Market supplements: solving recruitment challenges without undermining pay structures
- 21 hours ago
- 3 min read
18 June, 2026
Written by Jo Hunt

You've recruited for a Cyber Security Manager role three times.
The role has been properly evaluated. The grade aligns with similar positions across the institution. Candidates are interested and interviews go well.
Then salary discussions begin.
Candidates withdraw or accept offers elsewhere.
The hiring manager's response is immediate:
"We need to regrade the role."
It's a familiar scenario for many HR and Reward professionals. As recruitment pressures continue in areas such as IT, data, engineering and finance, organisations are increasingly being asked to respond to market challenges without undermining established pay and grading structures.
The question is: does a difficult-to-fill vacancy automatically mean the role is graded incorrectly?
Usually, the answer is no. So, what is the issue?
Is pay really the problem?
Salary is often the first thing people point to when recruitment becomes difficult, but it's rarely the only factor. Challenges can be driven by:
skills shortages
competition from other sectors
location
limited progression opportunities
expectations around flexible working
organisational reputation
lengthy recruitment processes
Before making any pay-related decisions, it's important to understand what's actually causing the problem. Vacancy data, turnover trends, time-to-hire metrics and candidate feedback can all help build a clearer picture.
Competitive doesn't mean highest paid
Being competitive doesn't necessarily mean matching the highest salary in the market.
Universities and colleges often offer benefits that many employers cannot, including strong pension schemes, generous annual leave, flexible working and greater job security.
The key question is whether external market rates have moved far enough away from internal pay levels to affect recruitment or retention.
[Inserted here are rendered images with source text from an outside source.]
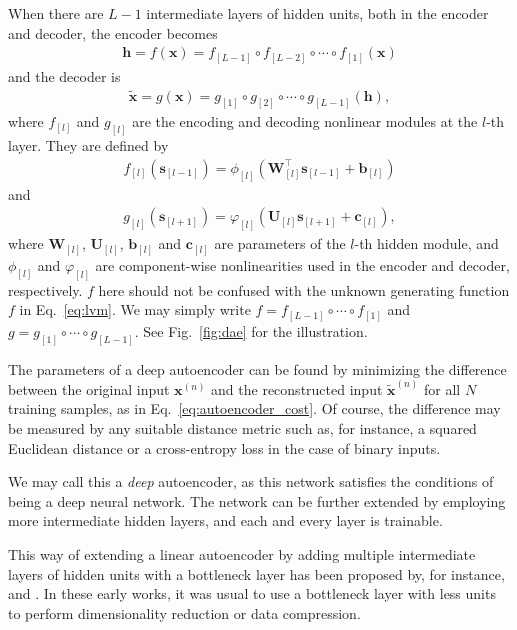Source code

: \documentclass[dissertation,nocontribution,draft*]{aaltoseries}
\newcommand{\qlay}[1]{\left[#1\right]}
\newcommand{\vect}[1]{\mathbf{#1}}
\newcommand{\matr}[1]{\mathbf{#1}}
\newcommand{\vb}[0]{\vect{b}}
\newcommand{\vc}[0]{\vect{c}}
\newcommand{\vh}[0]{\vect{h}}
\newcommand{\vx}[0]{\vect{x}}
\newcommand{\vs}[0]{\vect{s}}
\newcommand{\mW}[0]{\matr{W}}
\newcommand{\mU}[0]{\matr{U}}
\begin{document}
When there are $L-1$ intermediate layers of hidden units,
both in the encoder and decoder, the encoder becomes
\begin{align}
    \label{eq:ae_encoder}
    \vh = f(\vx) = f_{
    \qlay{L-1}} \circ f_{\qlay{L-2}} \circ \cdots \circ
    f_{\qlay{1}}(\vx)
\end{align}
and the decoder is
\begin{align}
    \label{eq:ae_decoder}
    \tilde{\vx} = g(\vx) = g_{\qlay{1}} \circ g_{\qlay{2}} \circ \cdots \circ
    g_{\qlay{L-1}} (\vh),
\end{align}
where $f_{\qlay{l}}$ and $g_{\qlay{l}}$ are the encoding and decoding
nonlinear modules at the $l$-th layer. They are
defined by
\begin{align*}
    f_{\qlay{l}}(\vs_{\qlay{l-1}}) = \phi_{\qlay{l}}
    \left(\mW_{\qlay{l}}^\top \vs_{\qlay{l-1}} +
    \vb_{\qlay{l}}\right)
\end{align*}
and
\begin{align*}
    g_{\qlay{l}}(\vs_{\qlay{l+1}}) = \varphi_{\qlay{l}}
    \left(\mU_{\qlay{l}} \vs_{\qlay{l+1}} + \vc_{\qlay{l}}
    \right),
\end{align*}
where $\mW_{\qlay{l}}$, $\mU_{\qlay{l}}$, $\vb_{\qlay{l}}$
and $\vc_{\qlay{l}}$ are parameters
of the $l$-th hidden module, and $\phi_{\qlay{l}}$ and
$\varphi_{\qlay{l}}$
are component-wise nonlinearities used in the encoder and
decoder, respectively.  $f$ here should not be confused with
the unknown generating function $f$ in Eq.~\eqref{eq:lvm}.
We may simply write $f = f_{\qlay{L-1}} \circ \cdots \circ
f_{\qlay{1}}$ and
$g = g_{\qlay{1}} \circ \cdots \circ g_{\qlay{L-1}}$. See Fig.~\ref{fig:dae}
for the illustration.

The parameters of a deep autoencoder can be found by
minimizing the difference between the original input
$\vx^{(n)}$ and the reconstructed input $\tilde{\vx}^{(n)}$
for all $N$ training samples, as in
Eq.~\eqref{eq:autoencoder_cost}. Of course, the difference
may be measured by any suitable distance metric such as, for
instance, a squared Euclidean distance or a cross-entropy
loss in the case of binary inputs.

We may call this a \textit{deep} autoencoder, as this
network satisfies the conditions of being a deep neural
network. The network can be further extended by employing
more intermediate hidden layers, and each and every layer is
trainable.

This way of extending a linear autoencoder by adding
multiple intermediate layers of hidden units with a
bottleneck layer has been proposed by, for instance,
\citet{Oja1991} and \citet{Kramer1991}. In these early
works, it was usual to use a bottleneck layer with less
units to perform 
dimensionality reduction or data compression.
\end{document}
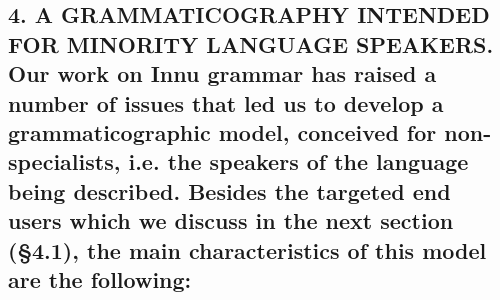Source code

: \documentclass[letterpaper]{article}
\begin{document}
\subsection[4. A GRAMMATICOGRAPHY INTENDED FOR MINORITY LANGUAGE SPEAKERS. Our work on Innu grammar has raised a number of issues that led us to develop a grammaticographic model, conceived for non{}-specialists, i.e. the speakers of the language being described. Besides the targeted end users which we discuss in the next section ({\S}4.1), the main characteristics of this model are the following:]{4. A GRAMMATICOGRAPHY INTENDED FOR MINORITY LANGUAGE SPEAKERS. \textmd{Our work on Innu grammar }\textmd{has }\textmd{raised }\textmd{a number of }\textmd{issues that led us to develop a }\textmd{g}\textmd{rammatico}\textmd{graphic model, }\textmd{conceived }\textmd{for non}\textmd{{}-}\textmd{specialists}\textmd{, }\textmd{i.e. }\textmd{the speakers of the language }\textmd{being }\textmd{described}\textmd{. }\textmd{Besides the targeted }\textmd{end users }\textmd{which}\textmd{ we }\textmd{discuss}\textmd{ in the }\textmd{next}\textmd{ section}\textmd{ ({\S}}\textmd{4}\textmd{.1)}\textmd{, the main characteristics of }\textmd{this}\textmd{ model }\textmd{are the following:}}
\end{document}
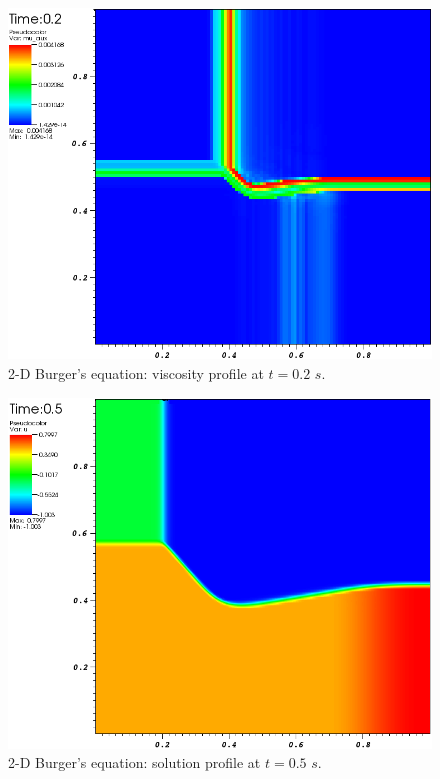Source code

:%
\begin{figure}[H]
	\centering
	\includegraphics[width=\textwidth]{figures/Burger2D_visc_t0p2.png}
	\caption{2-D Burger's equation: viscosity profile at $t=0.2$ $s$.}
	\label{fig:2d_burger_visc_t0p2}
\end{figure}
%
\begin{figure}[H]
	\centering
	\includegraphics[width=\textwidth]{figures/Burger2D_sol_t0p5.png}
	\caption{2-D Burger's equation: solution profile at $t=0.5$ $s$.}
	\label{fig:2d_burger_sol_t0p5}
\end{figure}
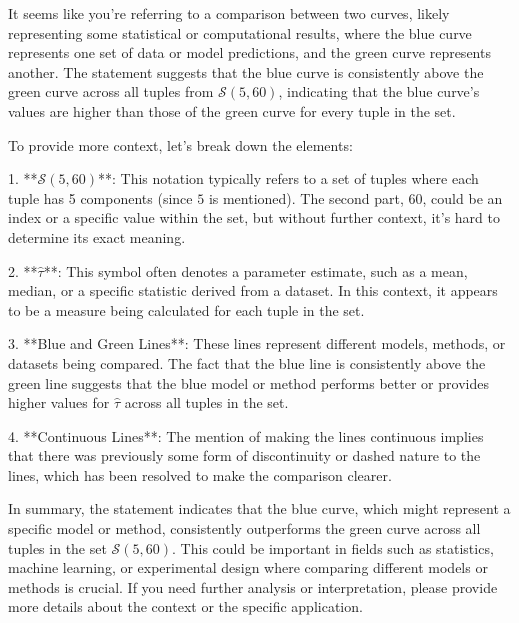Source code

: It seems like you're referring to a comparison between two curves, likely representing some statistical or computational results, where the blue curve represents one set of data or model predictions, and the green curve represents another. The statement suggests that the blue curve is consistently above the green curve across all tuples from \(\mathcal{S}(5, 60)\), indicating that the blue curve's values are higher than those of the green curve for every tuple in the set.

To provide more context, let's break down the elements:

1. **\(\mathcal{S}(5, 60)\)**: This notation typically refers to a set of tuples where each tuple has 5 components (since \(5\) is mentioned). The second part, \(60\), could be an index or a specific value within the set, but without further context, it's hard to determine its exact meaning.

2. **\(\hat{\tau}\)**: This symbol often denotes a parameter estimate, such as a mean, median, or a specific statistic derived from a dataset. In this context, it appears to be a measure being calculated for each tuple in the set.

3. **Blue and Green Lines**: These lines represent different models, methods, or datasets being compared. The fact that the blue line is consistently above the green line suggests that the blue model or method performs better or provides higher values for \(\hat{\tau}\) across all tuples in the set.

4. **Continuous Lines**: The mention of making the lines continuous implies that there was previously some form of discontinuity or dashed nature to the lines, which has been resolved to make the comparison clearer.

In summary, the statement indicates that the blue curve, which might represent a specific model or method, consistently outperforms the green curve across all tuples in the set \(\mathcal{S}(5, 60)\). This could be important in fields such as statistics, machine learning, or experimental design where comparing different models or methods is crucial. If you need further analysis or interpretation, please provide more details about the context or the specific application.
To answer that, you need evidence.
Why benchmarking matters
Benchmarking helps organisations move beyond assumptions and understand what's happening in the market. It can provide insight into:
salary levels
regional pay differences
sector-specific trends
emerging skills shortages
recruitment pressures
Most importantly, it helps organisations determine whether they're facing a genuine market issue or something else entirely.
From instinct to evidence
Many organisations know they need market data but struggle to access information that's current and relevant.
Salary surveys can quickly become dated, while national averages don't always reflect specialist higher education roles or local labour markets.
ECC members have access to a range of labour market intelligence resources designed to support evidence-based decision-making.
Through Brightmine, members can access established salary benchmarking data. ECC's partnership with HR DataHub also provides real-time labour market intelligence drawn from millions of job advertisements, helping organisations understand current market rates, skills shortages and regional pay trends.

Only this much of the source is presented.